Unconscious bias, gender stereotypes, unequal pay and a lack of flexible working - these are some of the common challenges faced by women in the law across the globe according to a report released by the Law Society ahead of a two-day international summit.
After hosting roundtables across five continents, speaking to more than 700 women, Society president Christina Blacklaws said today's report summarises their experiences 'in the hope that we can learn from each other to increase inclusivity and create a forward-looking profession'.
In Africa, several women talked about male lawyers heading high-performing teams of female lawyers but paradoxically expecting their wives to be at home looking after their children. Men are commonly given higher-value briefs, with one women recalling a client asking for a male lawyer to take on his military court case.

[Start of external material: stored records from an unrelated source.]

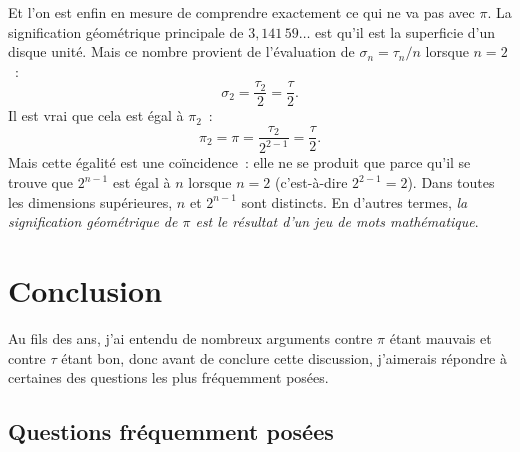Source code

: Et l'on est enfin en mesure de comprendre exactement ce qui ne va pas avec $\pi$. La
signification géométrique principale de $3{,}141\,59\ldots$ est qu'il est la
superficie d'un disque unité. Mais ce nombre provient de l'évaluation de
$\sigma_n = \tau_n/n$ lorsque $n=2$~:
\[
\sigma_2 = \frac{\tau_2}{2} = \frac{\tau}{2}.
\]
Il est vrai que cela est égal à $\pi_2$~:
\[
\pi_2 = \pi = \frac{\tau_2}{2^{2-1}} = \frac{\tau}{2}.
\]
Mais cette égalité est une coïncidence~: elle ne se produit que parce qu'il se
trouve que $2^{n-1}$ est égal à $n$ lorsque $n=2$ (c'est-à-dire $2^{2-1} = 2$).
Dans toutes les dimensions supérieures, $n$ et $2^{n-1}$ sont distincts. En
d'autres termes, \emph{la signification géométrique de $\pi$ est le résultat
d'un jeu de mots mathématique}.


\section{Conclusion}
\label{sec:conclusion}

Au fils des ans, j'ai entendu de nombreux arguments contre $\pi$ étant mauvais
et contre $\tau$ étant bon, donc avant de conclure cette discussion, j'aimerais répondre à
certaines des questions les plus fréquemment posées.

  \subsection{Questions fréquemment posées} %
  \label{sec:faq}

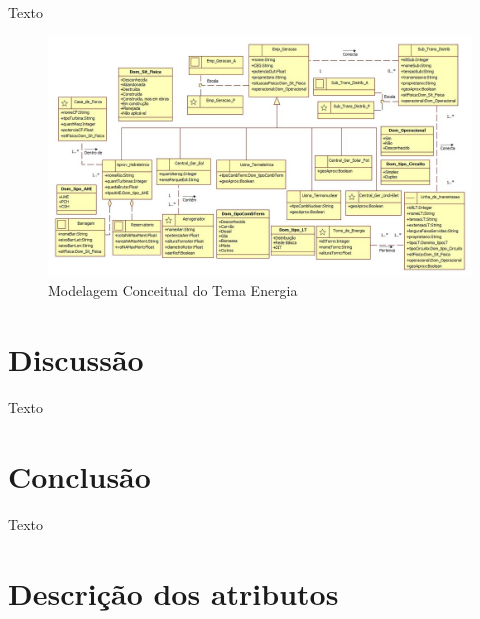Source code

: \documentclass[preprint,authoryear,12pt]{elsarticle}
\begin{document}
Texto



\begin{figure}[H]
\centering
\includegraphics[width=\textwidth]{fig} 
\caption{Modelagem Conceitual do Tema Energia}
\label{fig:subim1}
\end{figure}

\section{Discuss\~ao}
\label{sec6}
Texto

\section{Conclus\~ao}
\label{sec7}
Texto

\appendix
\section{Descri\c{c}\~ao dos atributos}
\label{appendix}


\end{document}
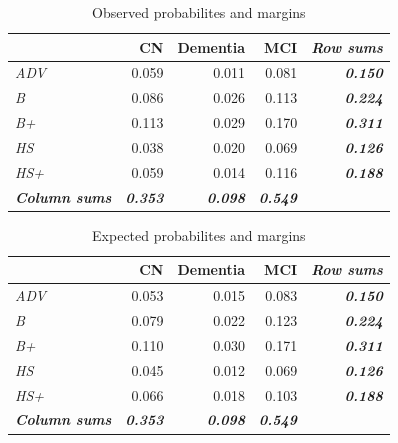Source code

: \documentclass[
  ignorenonframetext,
]{beamer}
\begin{document}
\begin{frame}

\begin{table}[t]

\caption{\label{tab:edu_dx_chi2_osums}Observed probabilites and margins}
\centering
\begin{tabular}{>{\em}lrrr>{\bfseries\em}r}
\toprule
  & CN & Dementia & MCI & Row sums\\
\midrule
ADV & 0.059 & 0.011 & 0.081 & 0.150\\
B & 0.086 & 0.026 & 0.113 & 0.224\\
B+ & 0.113 & 0.029 & 0.170 & 0.311\\
HS & 0.038 & 0.020 & 0.069 & 0.126\\
HS+ & 0.059 & 0.014 & 0.116 & 0.188\\
\addlinespace
\em{\textbf{Column sums}} & \em{\textbf{0.353}} & \em{\textbf{0.098}} & \em{\textbf{0.549}}\\
\bottomrule
\end{tabular}
\end{table}

\end{frame}

\begin{frame}

\begin{table}[t]

\caption{\label{tab:edu_dx_chi2_e}Expected probabilites and margins}
\centering
\begin{tabular}{>{\em}lrrr>{\bfseries\em}r}
\toprule
  & CN & Dementia & MCI & Row sums\\
\midrule
ADV & 0.053 & 0.015 & 0.083 & 0.150\\
B & 0.079 & 0.022 & 0.123 & 0.224\\
B+ & 0.110 & 0.030 & 0.171 & 0.311\\
HS & 0.045 & 0.012 & 0.069 & 0.126\\
HS+ & 0.066 & 0.018 & 0.103 & 0.188\\
\addlinespace
\em{\textbf{Column sums}} & \em{\textbf{0.353}} & \em{\textbf{0.098}} & \em{\textbf{0.549}}\\
\bottomrule
\end{tabular}
\end{table}

\end{frame}
\end{document}
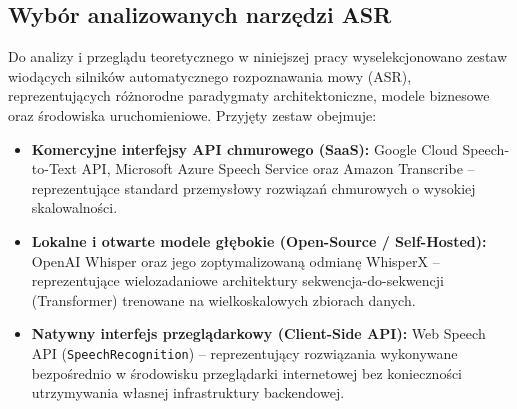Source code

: \subsection{Wybór analizowanych narzędzi ASR}
Do analizy i przeglądu teoretycznego w niniejszej pracy wyselekcjonowano zestaw wiodących silników automatycznego rozpoznawania mowy (ASR), reprezentujących różnorodne paradygmaty architektoniczne, modele biznesowe oraz środowiska uruchomieniowe. Przyjęty zestaw obejmuje:
\begin{itemize}
    \item \textbf{Komercyjne interfejsy API chmurowego (SaaS):} Google Cloud Speech-to-Text API, Microsoft Azure Speech Service oraz Amazon Transcribe -- reprezentujące standard przemysłowy rozwiązań chmurowych o wysokiej skalowalności.
    \item \textbf{Lokalne i otwarte modele głębokie (Open-Source / Self-Hosted):} OpenAI Whisper oraz jego zoptymalizowaną odmianę WhisperX -- reprezentujące wielozadaniowe architektury sekwencja-do-sekwencji (Transformer) trenowane na wielkoskalowych zbiorach danych.
    \item \textbf{Natywny interfejs przeglądarkowy (Client-Side API):} Web Speech API (\texttt{Speech\-Recognition}) -- reprezentujący rozwiązania wykonywane bezpośrednio w środowisku przeglądarki internetowej bez konieczności utrzymywania własnej infrastruktury backendowej.
\end{itemize}

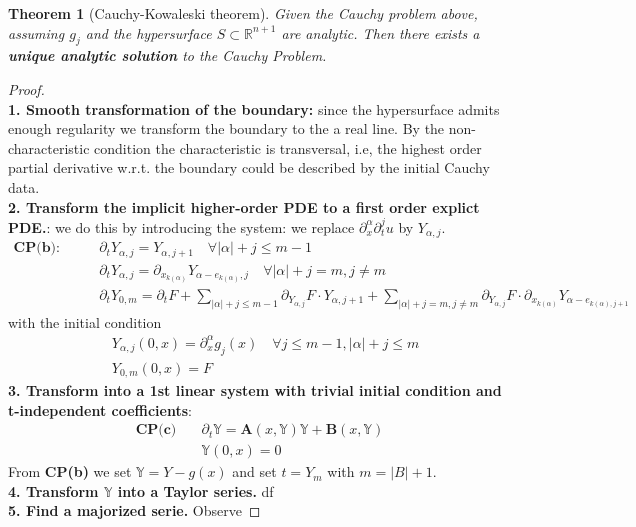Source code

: \documentclass[a4paper,11pt,oneside,fleqn]{book}
\newtheorem{theorem}{Theorem}[section]
\theoremstyle{definition}
\theoremstyle{remark}
\begin{document}
\begin{theorem}[Cauchy-Kowaleski theorem]
	Given the Cauchy problem above, assuming $g_j$ and the hypersurface $S \subset \mathbb{R}^{n + 1}$ are analytic. Then there exists a \textbf{unique analytic solution} to the Cauchy Problem.
\end{theorem}
\begin{proof}\quad\\
\textbf{1. Smooth transformation of the boundary:} since the hypersurface admits enough regularity we transform the boundary to the a real line. By the non-characteristic condition the characteristic is transversal, i.e,  the highest order partial derivative w.r.t. the boundary could be described by the initial Cauchy data. \\
\textbf{2. Transform the implicit higher-order PDE to a first order explict PDE.}: we do this by introducing the system: we replace $\partial_x^\alpha \partial_t^j u$ by $Y_{\alpha, j}$. 
\begin{align*} \textbf{CP(b):} \qquad
 	&\partial_t Y_{\alpha, j} = Y_{\alpha, j+1} \quad \forall |\alpha| + j \leq m - 1 \\
 	&\partial_t Y_{\alpha, j} = \partial_{x_{k(\alpha)}} Y_{\alpha - e_{k(\alpha)}, j} \quad \forall  |\alpha| + j = m, j \neq m \\
 	& \partial_t Y_{0, m} = \partial_t F + \sum_{|\alpha| + j \le m -1 }  \partial_{Y_{\alpha, j}} F \cdot  Y_{\alpha, j + 1} + \sum_{|\alpha| + j = m, j \neq m} \partial_{Y_{\alpha, j}} F \cdot  \partial_{x_{k(\alpha)}} Y_{ \alpha - e_{k(\alpha), j + 1}}
\end{align*}
with the initial condition
\begin{align*}
	 &Y_{\alpha, j}(0, x) = \partial^\alpha_x g_j(x) \quad \forall j \le m - 1, |\alpha|  + j \le m \\
	 &Y_{0, m}(0, x) = F \quad 
\end{align*}
\textbf{3. Transform into a 1st linear system with trivial initial condition and t-independent coefficients}:
\begin{align*}
\textbf{CP(c)} \quad
	&\partial_t \mathbb{Y} = \pmb{A}(x, \mathbb{Y}) \mathbb{Y} + \pmb{B}(x, \mathbb{Y}) \\
	&\mathbb{Y}(0, x) = 0
\end{align*}
From \textbf{CP(b)} we set $\mathbb{Y} = Y - g(x)$ and set $t = Y_m$ with $m = |B| + 1$. \\
\textbf{4. Transform $\mathbb{Y}$ into a Taylor series.}
df
\\
\textbf{5. Find a majorized serie.} Observe
\end{proof}
\end{document}
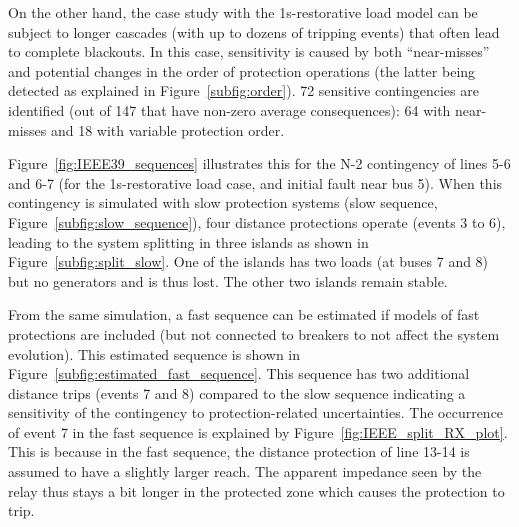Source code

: On the other hand, the case study with the 1s-restorative load model can be subject to longer cascades (with up to dozens of tripping events) that often lead to complete blackouts. In this case, sensitivity is caused by both ``near-misses'' and potential changes in the order of protection operations (the latter being detected as explained in Figure~\ref{subfig:order}). 72 sensitive contingencies are identified (out of 147 that have non-zero average consequences): 64 with near-misses and 18 with variable protection order.

Figure~\ref{fig:IEEE39_sequences} illustrates this for the N-2 contingency of lines 5-6 and 6-7 (for the 1s-restorative load case, and initial fault near bus 5). When this contingency is simulated with slow protection systems (slow sequence, Figure~\ref{subfig:slow_sequence}), four distance protections operate (events 3 to 6), leading to the system splitting in three islands as shown in Figure~\ref{subfig:split_slow}. One of the islands has two loads (at buses 7 and 8) but no generators and is thus lost. The other two islands remain stable.

From the same simulation, a fast sequence can be estimated if models of fast protections are included (but not connected to breakers to not affect the system evolution). This estimated sequence is shown in Figure~\ref{subfig:estimated_fast_sequence}. This sequence has two additional distance trips (events 7 and 8) compared to the slow sequence indicating a sensitivity of the contingency to protection-related uncertainties. The occurrence of event 7 in the fast sequence is explained by Figure~\ref{fig:IEEE_split_RX_plot}. This is because in the fast sequence, the distance protection of line 13-14 is assumed to have a slightly larger reach. The apparent impedance seen by the relay thus stays a bit longer in the protected zone which causes the protection to trip.

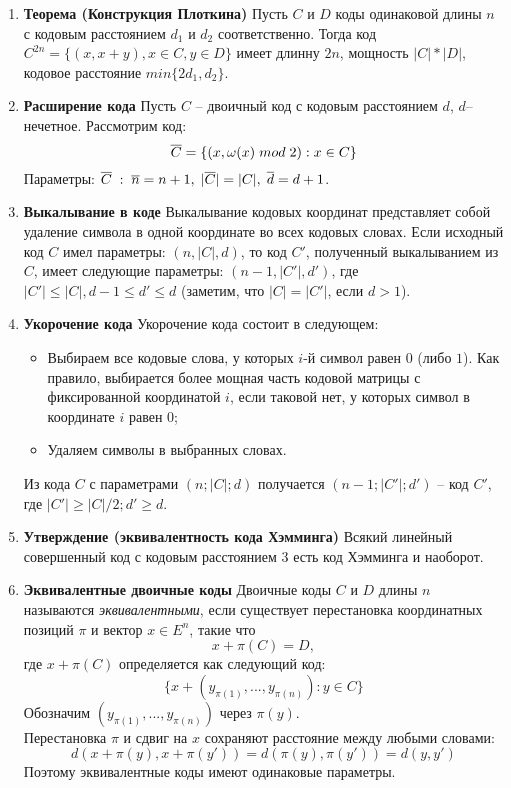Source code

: \documentclass[a4paper, 12pt]{report}
\begin{document}
\begin{enumerate}
\item \textbf{Теорема (Конструкция Плоткина)}
Пусть $C$ и $D$ коды одинаковой длины $n$ с кодовым расстоянием $d_{1}$ и $d_{2}$ соответственно. Тогда код $C^{2n} = \lbrace(x, x+y), x\in C, y\in D\rbrace$ имеет длинну $2n$, мощность $|C|*|D|$, кодовое расстояние $min\lbrace 2d_{1}, d_{2}\rbrace$.

\item \textbf{Расширение кода} Пусть $C$ – двоичный код с кодовым расстоянием $d$, $d$–нечетное. Рассмотрим код:
\[\overline{C} = \lbrace (x, \omega (x)\hspace{0.1cm} mod\hspace{0.1cm} 2):x\in C\rbrace\]
Параметры: $\overline{C}\hspace{0.1cm}:\hspace{0.1cm} \overline{n} = n + 1, \hspace{0.1cm} |\overline{C}| = |C|,\hspace{0.1cm} \overline{d} = d + 1$.

\item \textbf{Выкалывание в коде} Выкалывание кодовых координат представляет собой удаление символа в одной координате во всех кодовых словах. Если исходный код $C$ имел параметры: $(n, |C|, d)$, то код $C'$, полученный выкалыванием из $C$, имеет следующие параметры: $(n - 1, |C'|, d')$, где $|C'| \leq |C|, d - 1 \leq d' \leq d$ (заметим, что $|C| = |C'|$, если $d > 1$).

\item \textbf{Укорочение кода} Укорочение кода состоит в следующем:
\begin{itemize}
\item Выбираем все кодовые слова, у которых $i$-й символ равен $0$ (либо $1$). Как правило, выбирается более мощная часть кодовой матрицы с фиксированной координатой $i$, если таковой нет, у которых символ в координате $i$ равен $0$;
\item Удаляем символы в выбранных словах.
\end{itemize}

Из кода $C$ с параметрами $(n; |C|; d)$ получается
$(n - 1; |C'|; d')$ – код $C'$, где $|C'| \geq |C|/2; d' \geq d$.

\item \textbf{Утверждение (эквивалентность кода Хэмминга)} Всякий линейный совершенный код с кодовым расстоянием $3$ есть код Хэмминга и наоборот.

\item \textbf{Эквивалентные двоичные коды} Двоичные коды $C$ и $D$ длины $n$ называются \textit{эквивалентными}, если существует перестановка координатных позиций $\pi$ и вектор $x \in E^{n}$, такие что
\[x + \pi(C) = D,\]
где $x + \pi(C)$ определяется как следующий код:
\[\lbrace x + (y_{\pi(1)}, ... , y_{\pi(n)}) : y\in C\rbrace\]
Обозначим $(y_{\pi(1)}, ... , y_{\pi(n)})$ через $\pi(y)$.\\
Перестановка $\pi$ и сдвиг на $x$ сохраняют расстояние между любыми словами:
\[d(x + \pi(y), x + \pi(y')) = d(\pi(y), \pi(y')) = d(y,y')\]
Поэтому эквивалентные коды имеют одинаковые параметры.


\end{enumerate}
\end{document}
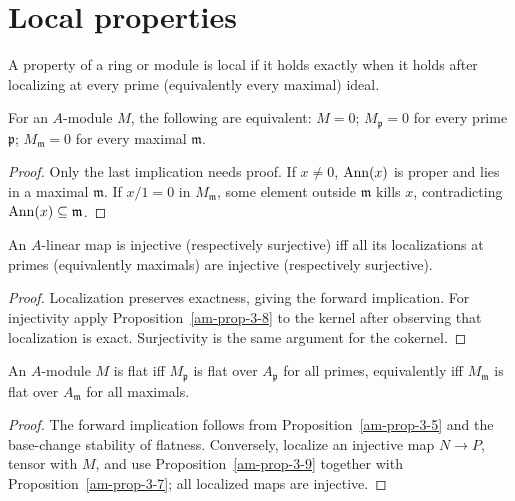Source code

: \section{Local properties}
\label{am-ch3-local-properties}
\begin{definition}
\label{am-def-local-property}
\uses{}
A property of a ring or module is local if it holds exactly when it holds after
localizing at every prime (equivalently every maximal) ideal.
\end{definition}
\begin{proposition}
\label{am-prop-3-8}
\uses{}
For an $A$-module $M$, the following are equivalent: $M=0$;
$M_\mathfrak{p}=0$ for every prime $\mathfrak{p}$; $M_\mathfrak{m}=0$ for every maximal $\mathfrak{m}$.
\end{proposition}
\begin{proof}
Only the last implication needs proof.  If $x\ne0$, $\Ann(x)$ is proper and
lies in a maximal $\mathfrak{m}$.  If $x/1=0$ in $M_\mathfrak{m}$, some element outside $\mathfrak{m}$ kills
$x$, contradicting $\Ann(x)\subseteq\mathfrak{m}$.
\end{proof}
\begin{proposition}
\label{am-prop-3-9}
\uses{}
An $A$-linear map is injective (respectively surjective) iff all its
localizations at primes (equivalently maximals) are injective (respectively
surjective).
\end{proposition}
\begin{proof}
Localization preserves exactness, giving the forward implication.  For
injectivity apply Proposition~\ref{am-prop-3-8} to the kernel after observing
that localization is exact.  Surjectivity is the same argument for the cokernel.
\end{proof}
\begin{proposition}
\label{am-prop-3-10}
\uses{}
An $A$-module $M$ is flat iff $M_\mathfrak{p}$ is flat over $A_\mathfrak{p}$ for all primes,
equivalently iff $M_\mathfrak{m}$ is flat over $A_\mathfrak{m}$ for all maximals.
\end{proposition}
\begin{proof}
The forward implication follows from Proposition~\ref{am-prop-3-5} and the
base-change stability of flatness.  Conversely, localize an injective map
$N\to P$, tensor with $M$, and use Proposition~\ref{am-prop-3-9} together
with Proposition~\ref{am-prop-3-7}; all localized maps are injective.
\end{proof}

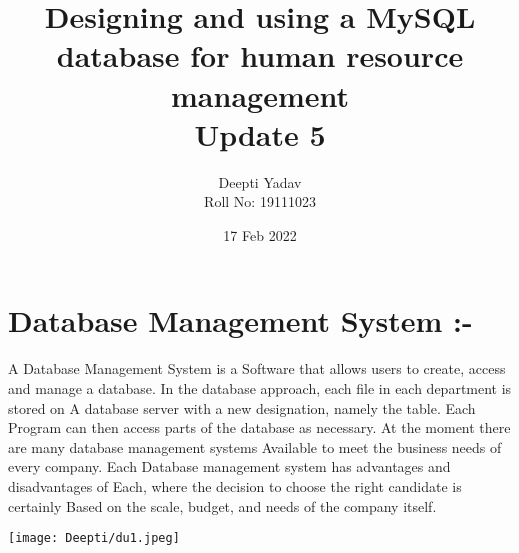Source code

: \documentclass{article}
\title{ Designing and using a MySQL database for human resource management\\ Update 5}
\date{17 Feb 2022}
\author{Deepti Yadav\\ Roll No: 19111023 }
\begin{document}
\maketitle
\section*{Database Management System :- } A Database Management System is a Software that allows users to create,
access and manage a database. In the database approach, each file in each
department is stored on A database server with a new designation, namely
the table. Each Program can then access parts of the database as necessary.
At the moment there are many database management systems Available to
meet the business needs of every company. Each Database management system has advantages and disadvantages of Each, where the decision to choose
the right candidate is certainly Based on the scale, budget, and needs of the
company itself.

\texttt{[image: Deepti/du1.jpeg]}
\end{document}
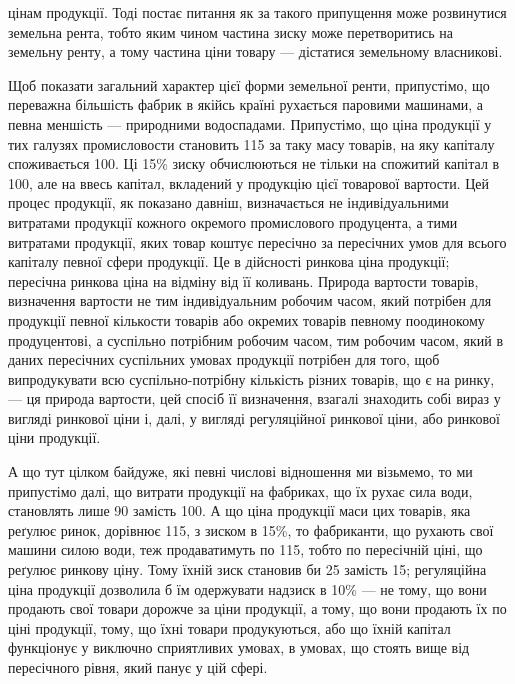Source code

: \parcont{}  %
цінам продукції. Тоді постає питання як за такого припущення може розвинутися
земельна рента, тобто яким чином частина зиску може перетворитись на земельну
ренту, а тому частина ціни товару — дістатися земельному власникові.

Щоб показати загальний характер цієї форми земельної ренти, припустімо,
що переважна більшість фабрик в якійсь країні рухається паровими машинами,
а певна меншість — природними водоспадами. Припустімо, що ціна продукції
у тих галузях промисловости становить 115 за таку масу товарів, на яку капіталу
споживається 100. Ці 15\% зиску обчислюються не тільки на спожитий капітал
в 100, але на ввесь капітал, вкладений у продукцію цієї товарової вартости.
Цей процес продукції, як показано давніш, визначається не індивідуальними
витратами продукції кожного окремого промислового продуцента, а тими витратами
продукції, яких товар коштує пересічно за пересічних умов для всього капіталу
певної сфери продукції. Це в дійсності ринкова ціна продукції; пересічна ринкова
ціна на відміну від її коливань. Природа вартости товарів, визначення вартости
не тим індивідуальним робочим часом, який потрібен для продукції певної
кількости товарів або окремих товарів певному поодинокому продуцентові, а
суспільно потрібним робочим часом, тим робочим часом, який в даних пересічних
суспільних умовах продукції потрібен для того, щоб випродукувати всю суспільно-потрібну
кількість різних товарів, що є на ринку, — ця природа вартости,
цей спосіб її визначення, взагалі знаходить собі вираз у вигляді ринкової ціни
і, далі, у вигляді регуляційної ринкової ціни, або ринкової ціни продукції.

А що тут цілком байдуже, які певні числові відношення ми візьмемо, то ми
припустімо далі, що витрати продукції на фабриках, що їх рухає сила води,
становлять лише 90 замість 100. А що ціна продукції маси цих товарів, яка
реґулює ринок, дорівнює 115, з зиском в 15\%, то фабриканти, що рухають
свої машини силою води, теж продаватимуть по 115, тобто по пересічній ціні,
що реґулює ринкову ціну. Тому їхній зиск становив би 25 замість 15; регуляційна
ціна продукції дозволила б їм одержувати надзиск в 10\% — не тому, що вони
продають свої товари дорожче за ціни продукції, а тому, що вони продають
їх по ціні продукції, тому, що їхні товари продукуються, або що їхній капітал
функціонує у виключно сприятливих умовах, в умовах, що стоять вище від пересічного
рівня, який панує у цій сфері.

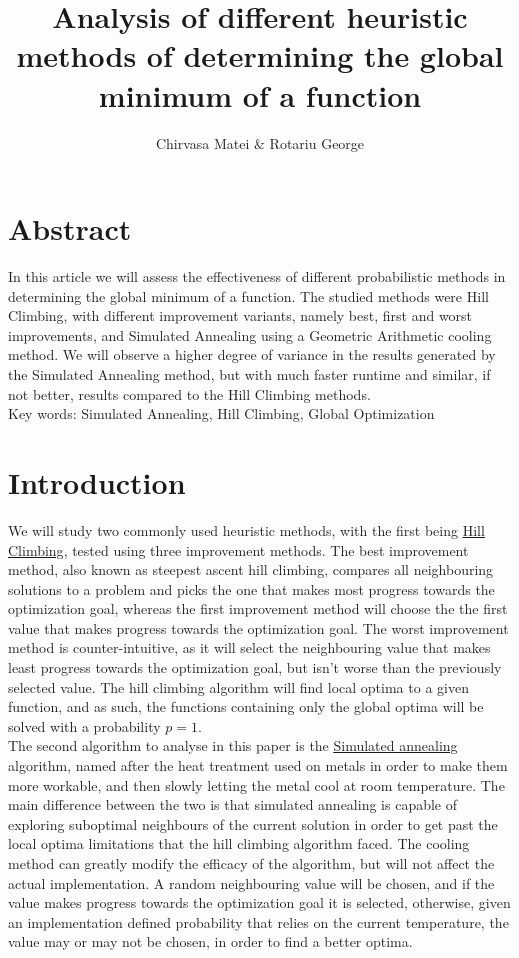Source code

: \documentclass{article}
\author{Chirvasa Matei \& Rotariu George}
\title{Analysis of different heuristic methods of determining the global minimum of a function}
\begin{document}
\maketitle

\section{Abstract}
In this article we will assess the effectiveness of different probabilistic methods in determining the global minimum of a function. The studied methods were Hill Climbing, with different improvement variants, namely best, first and worst improvements, and Simulated Annealing using a Geometric Arithmetic cooling method. We will observe a higher degree of variance in the results generated by the Simulated Annealing method, but with much faster runtime and similar, if not better, results compared to the Hill Climbing methods. \\
Key words: Simulated Annealing, Hill Climbing, Global Optimization

\section{Introduction}
We will study two commonly used heuristic methods, with the first being \underline{\href{https://en.wikipedia.org/wiki/Hill_climbing}{Hill Climbing}}\cite{HC}, tested using three improvement methods. The best improvement method, also known as steepest ascent hill climbing, compares all neighbouring solutions to a problem and picks the one that makes most progress towards the optimization goal, whereas the first improvement method will choose the the first value that makes progress towards the optimization goal. The worst improvement method is counter-intuitive, as it will select the neighbouring value that makes least progress towards the optimization goal, but isn't worse than the previously selected value. The hill climbing algorithm will find local optima to a given function, and as such, the functions containing only the global optima will be solved with a probability $p=1$. \\
The second algorithm to analyse in this paper is the \underline{\href{https://en.wikipedia.org/wiki/Simulated_annealing}{Simulated annealing}}\cite{SA} algorithm, named after the heat treatment used on metals in order to make them more workable, and then slowly letting the metal cool at room temperature. The main difference between the two is that simulated annealing is capable of exploring suboptimal neighbours of the current solution in order to get past the local optima limitations that the hill climbing algorithm faced. The cooling method can greatly modify the efficacy of the algorithm, but will not affect the actual implementation. A random neighbouring value will be chosen, and if the value makes progress towards the optimization goal it is selected, otherwise, given an implementation defined probability that relies on the current temperature, the value may or may not be chosen, in order to find a better optima.
\end{document}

In the Americas, women talked about being judged on what they wear, with one recalling a male judge who would not let a woman conduct a case because she was wearing trousers. Many women were also routinely mistaken for paralegals, secretaries, clerks and typists. Black and minority ethnic lawyers were sometimes mistaken for defendants.
In Asia and the Middle East, a female high court advocate was arrested, held in contempt of court, and her licence was suspended after she accused a judge of gender bias.
In Europe, some participants felt female lawyers could be competitive and aggressive when dealing with other women.
In the Pacific, women shared their experiences of sexual harassment while men spoke about their concerns about what would not be regarded as acceptable behaviour following recent scandals.
Blacklaws said: 'Whilst female lawyers around the world face many of the same key challenges, women in some countries also face laws which perpetuate gender inequality in the workplace. For example, in some jurisdictions it is legal to avoid hiring pregnant women - making it much more difficult for working mothers to progress. As a profession which strives to uphold justice, the legal profession must be at the forefront of the fight for gender equality.'
Recommendations in the report centre around encouraging men to be champions of change, a zero tolerance for sexual harassment, women supporting other women, targets and quotas, leadership, and recruitment processes.
A Women in Law pledge will also be unveiled at tomorrow's summit, encouraging firms to hold themselves accountable for driving gender equality in their workforce.